------ MATERIAL PROVIDED ------
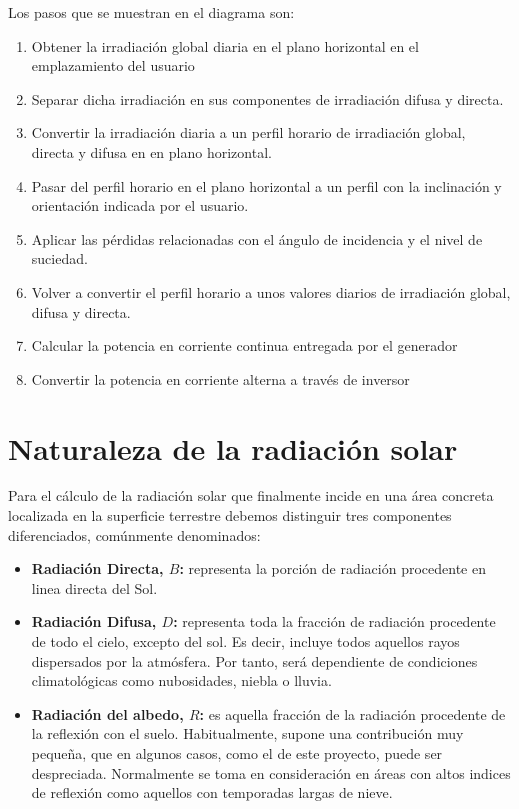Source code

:Los pasos que se muestran en el diagrama son:
\begin{enumerate}
	\item Obtener la irradiación global diaria en el plano horizontal en el emplazamiento del usuario
	\item Separar dicha irradiación  en sus componentes de irradiación difusa y directa.
	\item Convertir la irradiación diaria a un perfil horario de irradiación global, directa y difusa en en plano horizontal.
	\item Pasar del perfil horario en el plano horizontal a un perfil con la inclinación y orientación indicada por el usuario.
	\item Aplicar las pérdidas relacionadas con el ángulo de incidencia y el nivel de suciedad.
	\item Volver a convertir el perfil horario a unos valores diarios de irradiación global, difusa y directa.
	\item Calcular la potencia en corriente continua entregada por el generador
	\item Convertir la potencia en corriente alterna a través de inversor 
\end{enumerate}

\section{Naturaleza de la radiación solar}

Para el cálculo de la radiación solar que finalmente incide en una área concreta localizada en la superficie terrestre debemos distinguir tres componentes diferenciados, comúnmente denominados:

\begin{itemize}
\item \textbf{ Radiación Directa, $B$:} representa la porción de radiación procedente en linea directa del Sol.
\item \textbf{Radiación Difusa, $D$:} representa toda la fracción  de radiación procedente de todo el cielo, excepto del sol. Es decir, incluye todos aquellos rayos dispersados por la atmósfera. Por tanto, será dependiente de condiciones climatológicas como nubosidades, niebla o lluvia.
\item \textbf{Radiación del albedo, $R$:} es aquella fracción de la radiación procedente de la reflexión con el suelo. Habitualmente, supone una contribución muy pequeña, que en algunos casos, como el de este proyecto, puede ser despreciada. Normalmente se toma en consideración en áreas con altos indices de reflexión como aquellos con temporadas largas de nieve.
\end{itemize}

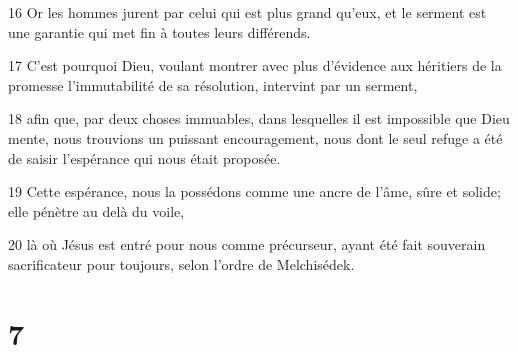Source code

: \par 16 Or les hommes jurent par celui qui est plus grand qu'eux, et le serment est une garantie qui met fin à toutes leurs différends.
\par 17 C'est pourquoi Dieu, voulant montrer avec plus d'évidence aux héritiers de la promesse l'immutabilité de sa résolution, intervint par un serment,
\par 18 afin que, par deux choses immuables, dans lesquelles il est impossible que Dieu mente, nous trouvions un puissant encouragement, nous dont le seul refuge a été de saisir l'espérance qui nous était proposée.
\par 19 Cette espérance, nous la possédons comme une ancre de l'âme, sûre et solide; elle pénètre au delà du voile,
\par 20 là où Jésus est entré pour nous comme précurseur, ayant été fait souverain sacrificateur pour toujours, selon l'ordre de Melchisédek.

\chapter{7}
------
Every line above should be transcribed exactly, though no image should be carried over.

**COMPLETED TASK**:
Source code

:Los pasos que se muestran en el diagrama son:
\begin{enumerate}
	\item Obtener la irradiación global diaria en el plano horizontal en el emplazamiento del usuario
	\item Separar dicha irradiación  en sus componentes de irradiación difusa y directa.
	\item Convertir la irradiación diaria a un perfil horario de irradiación global, directa y difusa en en plano horizontal.
	\item Pasar del perfil horario en el plano horizontal a un perfil con la inclinación y orientación indicada por el usuario.
	\item Aplicar las pérdidas relacionadas con el ángulo de incidencia y el nivel de suciedad.
	\item Volver a convertir el perfil horario a unos valores diarios de irradiación global, difusa y directa.
	\item Calcular la potencia en corriente continua entregada por el generador
	\item Convertir la potencia en corriente alterna a través de inversor 
\end{enumerate}

\section{Naturaleza de la radiación solar}

Para el cálculo de la radiación solar que finalmente incide en una área concreta localizada en la superficie terrestre debemos distinguir tres componentes diferenciados, comúnmente denominados:

\begin{itemize}
\item \textbf{ Radiación Directa, $B$:} representa la porción de radiación procedente en linea directa del Sol.
\item \textbf{Radiación Difusa, $D$:} representa toda la fracción  de radiación procedente de todo el cielo, excepto del sol. Es decir, incluye todos aquellos rayos dispersados por la atmósfera. Por tanto, será dependiente de condiciones climatológicas como nubosidades, niebla o lluvia.
\item \textbf{Radiación del albedo, $R$:} es aquella fracción de la radiación procedente de la reflexión con el suelo. Habitualmente, supone una contribución muy pequeña, que en algunos casos, como el de este proyecto, puede ser despreciada. Normalmente se toma en consideración en áreas con altos indices de reflexión como aquellos con temporadas largas de nieve.
\end{itemize}

Source code

: \par 16 Or les hommes jurent par celui qui est plus grand qu'eux, et le serment est une garantie qui met fin à toutes leurs différends.
\par 17 C'est pourquoi Dieu, voulant montrer avec plus d'évidence aux héritiers de la promesse l'immutabilité de sa résolution, intervint par un serment,
\par 18 afin que, par deux choses immuables, dans lesquelles il est impossible que Dieu mente, nous trouvions un puissant encouragement, nous dont le seul refuge a été de saisir l'espérance qui nous était proposée.
\par 19 Cette espérance, nous la possédons comme une ancre de l'âme, sûre et solide; elle pénètre au delà du voile,
\par 20 là où Jésus est entré pour nous comme précurseur, ayant été fait souverain sacrificateur pour toujours, selon l'ordre de Melchisédek.

\chapter{7}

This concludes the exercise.